As representable of UIView, the Metal texture view defines a coordinator, CoordinatorPointCloud.

func makeCoordinator() -> CoordinatorPointCloud {
    return CoordinatorPointCloud(arData: arData, confSelection: $confSelection, scaleMovement: $scaleMovement)
}

The point cloud coordinator extends MTKCoordinator, which the sample shares across its other views that display Metal content.

final class CoordinatorPointCloud: MTKCoordinator {

As an MTKViewDelegate, MTKCoordinator handles relevant events that occur throughout the Metal view life cycle.

class MTKCoordinator: NSObject, MTKViewDelegate {

In the UIView representable's makeUIView implementation, the sample project assigns the coordinator as the view's delegate.

func makeUIView(context: UIViewRepresentableContext<MetalPointCloud>) -> MTKView {
    let mtkView = MTKView()
    mtkView.delegate = context.coordinator

At runtime, the display link then calls the Metal coordinator's draw in view implementation to issue CPU-side rendering commands.

override func draw(in view: MTKView) {
    content = arData.depthContent
    let confidence = (arData.isToUpsampleDepth) ? arData.upscaledConfidence:arData.confidenceContent
    guard arData.lastArData != nil else {

Display the Point Cloud with GPU Code

The sample project draws the point cloud on the GPU. The point cloud view packages up several textures that its corresponding GPU code requires as input.

encoder.setVertexTexture(content.texture, index: 0)
encoder.setVertexTexture(confidence.texture, index: 1)
encoder.setVertexTexture(arData.colorYContent.texture, index: 2)
encoder.setVertexTexture(arData.colorCbCrContent.texture, index: 3)

Similarly, the point cloud view packages up several calculated properties that its corresponding GPU code requires as input.

encoder.setVertexBytes(&pmv, length: MemoryLayout<matrix_float4x4>.stride, index: 0)
encoder.setVertexBytes(&cameraIntrinsics, length: MemoryLayout<matrix_float3x3>.stride, index: 1)
encoder.setVertexBytes(&confSelection, length: MemoryLayout<Int>.stride, index: 2)
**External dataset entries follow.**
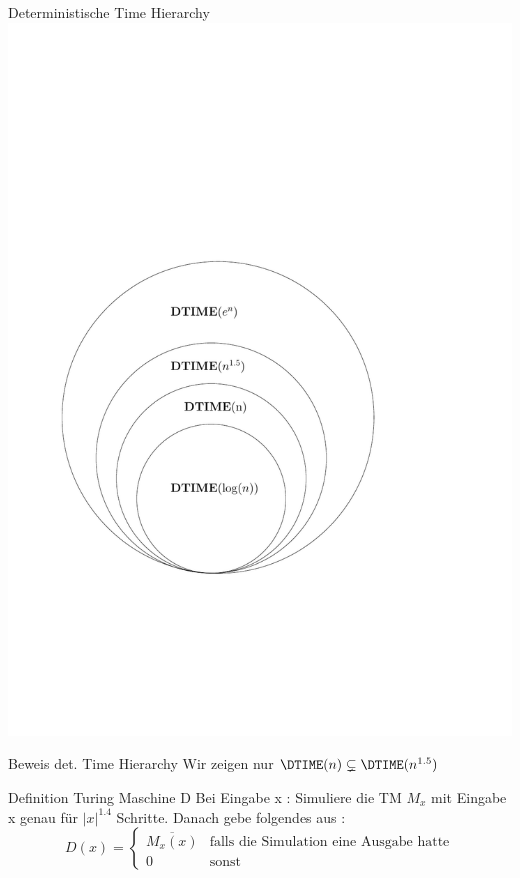 \begin{frame}{Deterministische Time Hierarchy}
	\includegraphics[scale=0.5]{images/timehierarchy.pdf}
\end{frame}

\begin{frame}{Beweis det. Time Hierarchy}
	Wir zeigen nur $\DTIME(n) \subsetneq \DTIME(n^{1.5})$
	\pause
	\begin{block}{Definition Turing Maschine D} 
		Bei Eingabe x : Simuliere die TM $M_x$ mit Eingabe x genau für $|x|^{1.4}$ 						Schritte. Danach gebe folgendes aus :
		\begin{equation}
		D(x) = 
		\begin{cases}
			\overline{M_x(x)} & \text{falls die Simulation eine Ausgabe hatte} \\
			0 & \text{sonst}
			
		\end{cases}
		\end{equation}			
	\end{block}
\end{frame}
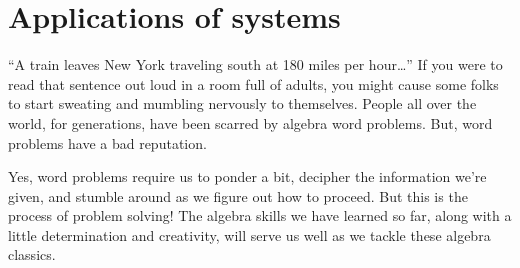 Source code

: %
%
%
%
%

\section{Applications of systems}
\label{sec:sysapplications}

``A train leaves New York traveling south at 180 miles per hour\ldots'' If you were to read that sentence out loud in a room full of adults, you might cause some folks to start sweating and mumbling nervously to themselves. People all over the world, for generations, have been scarred by algebra word problems. But, word problems have a bad reputation.

Yes, word problems require us to ponder a bit, decipher the information we're given, and stumble around as we figure out how to proceed. But this is the process of problem solving! The algebra skills we have learned so far, along with a little determination and creativity, will serve us well as we tackle these algebra classics.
To call into the GPU functions that draw the point cloud, the sample defines a pipeline state that queues up its pointCloudVertexShader and pointCloudFragmentShader Metal functions (see the project's shaders.metal file).
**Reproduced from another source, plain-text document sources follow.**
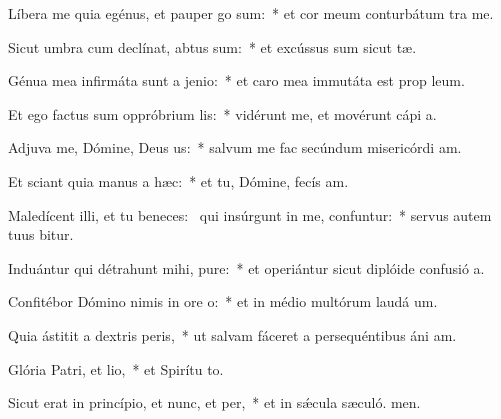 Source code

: \item Líbera me quia egénus, et pauper go sum:~* et cor meum conturbátum  tra me.
\item Sicut umbra cum declínat, abtus sum:~* et excússus sum sicut tæ.
\item Génua mea infirmáta sunt a jenio:~* et caro mea immutáta est prop leum.
\item Et ego factus sum oppróbrium lis:~* vidérunt me, et movérunt cápi a.
\item Adjuva me, Dómine, Deus us:~* salvum me fac secúndum misericórdi am.
\item Et sciant quia manus a hæc:~* et tu, Dómine, fecís am.
\item Maledícent illi, et tu beneces:~\pscross{} qui insúrgunt in me, confuntur:~* servus autem tuus bitur.
\item Induántur qui détrahunt mihi, pure:~* et operiántur sicut diplóide confusió a.
\item Confitébor Dómino nimis in ore o:~* et in médio multórum laudá um.
\item Quia ástitit a dextris peris,~* ut salvam fáceret a persequéntibus áni am.
\item Glória Patri, et lio,~* et Spirítu to.
\item Sicut erat in princípio, et nunc, et per,~* et in sǽcula sæculó. men.
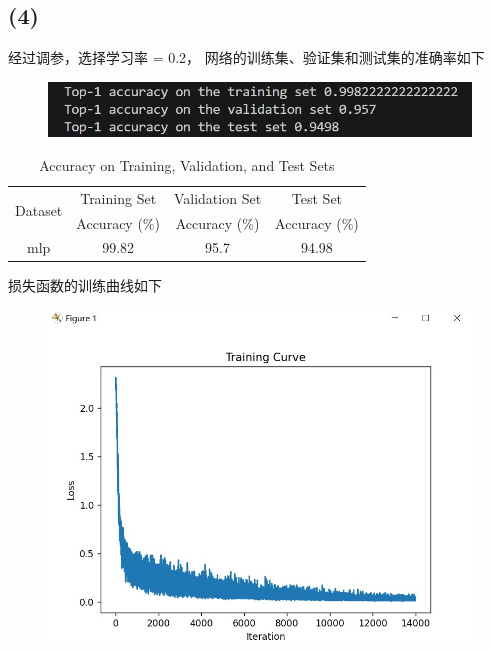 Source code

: \documentclass[12pt,a4paper]{article}
\begin{document}
\subsection*{(4)}
经过调参，选择学习率 = 0.2，
网络的训练集、验证集和测试集的准确率如下
\begin{figure}[H]
    \centering
    \includegraphics*{accuracy.jpg}
\end{figure}
\begin{table}[H]
    \centering
    \caption{Accuracy on Training, Validation, and Test Sets}
    {
        \begin{tabular}{|c|c|c|c|}
            \hline
            \multirow{2}{*}{Dataset} & \multicolumn{1}{c|}{Training Set} & \multicolumn{1}{c|}{Validation Set} & \multicolumn{1}{c|}{Test Set} \\ \cline{2-4}
                                     & Accuracy (\%)                     & Accuracy (\%)                       & Accuracy (\%)                 \\ \hline
            mlp                      & 99.82                             & 95.7                                & 94.98                         \\ \hline
        \end{tabular}
    }
\end{table}
损失函数的训练曲线如下
\begin{figure}[H]
    \centering
    \includegraphics*{train_curve.jpg}
\end{figure}
\end{document}
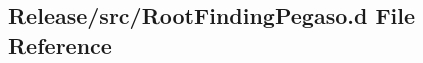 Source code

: \hypertarget{RootFindingPegaso_8d}{
\subsection{Release/src/RootFindingPegaso.d File Reference}
\label{RootFindingPegaso_8d}
}
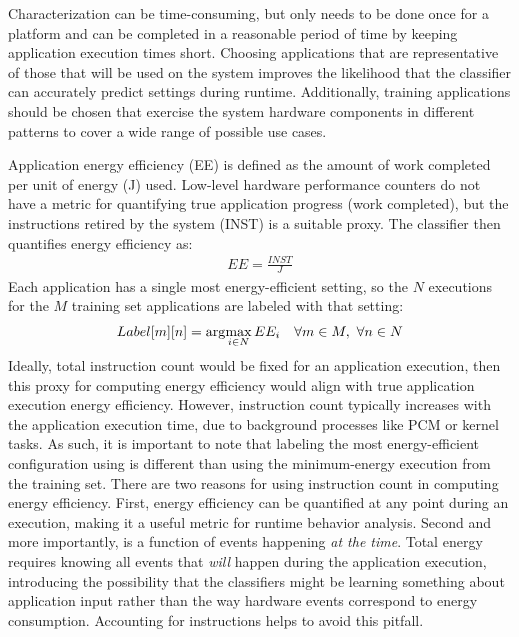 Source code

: Characterization can be time-consuming, but only needs to be done once for a platform and can be completed in a reasonable period of time by keeping application execution times short.
Choosing applications that are representative of those that will be used on the system improves the likelihood that the classifier can accurately predict settings during runtime.
Additionally, training applications should be chosen that exercise the system hardware components in different patterns to cover a wide range of possible use cases.

Application energy efficiency (EE) is defined as the amount of work completed per unit of energy (J) used.
Low-level hardware performance counters do not have a metric for quantifying true application progress (work completed), but the instructions retired by the system (INST) is a suitable proxy.
The classifier then quantifies energy efficiency as:
\begin{eqnarray}
EE = \frac{INST}{J}
\label{eqn:ee}
\end{eqnarray}
Each application has a single most energy-efficient setting, so the $N$ executions for the $M$ training set applications are labeled with that setting:
\begin{eqnarray}
Label[m][n] = \arg\!\max_{i \in N}EE_i \,\,\,\,\,\,\forall m \in M,\,\,\forall n \in N
\label{eqn:label}
\end{eqnarray}
Ideally, total instruction count would be fixed for an application execution, then this proxy for computing energy efficiency would align with true application execution energy efficiency.
However, instruction count typically increases with the application execution time, \eg due to background processes like PCM or kernel tasks.
As such, it is important to note that labeling the most energy-efficient configuration using  is different than using the minimum-energy execution from the training set.
There are two reasons for using instruction count in computing energy efficiency.
First, energy efficiency can be quantified at any point during an execution, making it a useful metric for runtime behavior analysis.
Second and more importantly,  is a function of events happening \emph{at the time}.
Total energy requires knowing all events that \emph{will} happen during the application execution, introducing the possibility that the classifiers might be learning something about application input rather than the way hardware events correspond to energy consumption.
Accounting for instructions helps to avoid this pitfall.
pipelineDescriptor.vertexFunction = library.makeFunction(name: "pointCloudVertexShader")
pipelineDescriptor.fragmentFunction = library.makeFunction(name: "pointCloudFragmentShader")

On the GPU, the point cloud vertex shader determines each point's color and position on the screen. In the function signature, the vertex shader receives the input textures and properties sent by the CPU code.
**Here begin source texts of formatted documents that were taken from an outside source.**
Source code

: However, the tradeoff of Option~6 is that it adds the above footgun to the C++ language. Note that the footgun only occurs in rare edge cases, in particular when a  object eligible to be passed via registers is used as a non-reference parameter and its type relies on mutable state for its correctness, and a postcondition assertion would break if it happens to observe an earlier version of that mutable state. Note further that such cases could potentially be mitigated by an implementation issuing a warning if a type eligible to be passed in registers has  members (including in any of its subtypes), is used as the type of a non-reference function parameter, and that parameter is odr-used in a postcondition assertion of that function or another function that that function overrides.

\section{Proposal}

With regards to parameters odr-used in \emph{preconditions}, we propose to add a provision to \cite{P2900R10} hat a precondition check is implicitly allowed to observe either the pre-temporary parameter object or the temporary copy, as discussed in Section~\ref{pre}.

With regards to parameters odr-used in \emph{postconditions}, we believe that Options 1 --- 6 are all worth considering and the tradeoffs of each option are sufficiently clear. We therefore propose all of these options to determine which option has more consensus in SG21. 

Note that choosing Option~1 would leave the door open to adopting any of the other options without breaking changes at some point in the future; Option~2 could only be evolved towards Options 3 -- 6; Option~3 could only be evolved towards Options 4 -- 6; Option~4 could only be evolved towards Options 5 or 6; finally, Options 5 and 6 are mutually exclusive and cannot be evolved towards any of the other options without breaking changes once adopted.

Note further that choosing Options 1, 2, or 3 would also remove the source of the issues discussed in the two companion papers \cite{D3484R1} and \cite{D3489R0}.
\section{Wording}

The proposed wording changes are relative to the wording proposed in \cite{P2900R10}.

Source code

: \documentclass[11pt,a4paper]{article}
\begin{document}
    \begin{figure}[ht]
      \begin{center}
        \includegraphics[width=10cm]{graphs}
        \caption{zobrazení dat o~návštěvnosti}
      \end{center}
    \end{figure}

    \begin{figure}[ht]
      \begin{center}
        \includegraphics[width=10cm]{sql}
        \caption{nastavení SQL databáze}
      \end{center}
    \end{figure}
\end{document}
vertex ParticleVertexInOut pointCloudVertexShader(
    uint vertexID [[ vertex_id ]],
    texture2d<float, access::read> depthTexture [[ texture(0) ]],
    texture2d<float, access::read> confTexture [[ texture(1) ]],
    constant float4x4& viewMatrix [[ buffer(0) ]],
    constant float3x3& cameraIntrinsics [[ buffer(1) ]],
    constant int &confFilterMode [[ buffer(2) ]],
    texture2d<half> colorYtexture [[ texture(2) ]],
    texture2d<half> colorCbCrtexture [[ texture(3) ]]
    )
{ // ...

The code bases the point's world position on its location and depth in the camera feed.

float xrw = ((int)pos.x - cameraIntrinsics[2][0]) * depth / cameraIntrinsics[0][0];
float yrw = ((int)pos.y - cameraIntrinsics[2][1]) * depth / cameraIntrinsics[1][1];
float4 xyzw = { xrw, yrw, depth, 1.f };

The point's screen position is a product of its world position and the argument projection matrix.

float4 vecout = viewMatrix * xyzw;

The vertex function outputs the point's screen position, along with the point's color as a converted RGB result.

out.color = rgbaResult;
out.clipSpacePosition = vecout;

The fragment shader receives the vertex function output in its function signature.

fragment half4 pointCloudFragmentShader(
    ParticleVertexInOut in [[stage_in]])

After filtering any points that are too close to the device's camera, the fragment shader queues the remaining points for display by returning the color of each vertex.

if (in.depth < 1.0f)
    discard_fragment();
else
{
    return in.color;

Change the Cloud's Orientation to Convey Depth

As the user views the point cloud straight on, it appears visually equivalent to the 2D camera image. But, when the sample app rotates the point cloud slightly, the 3D shape of the point cloud becomes apparent to the user.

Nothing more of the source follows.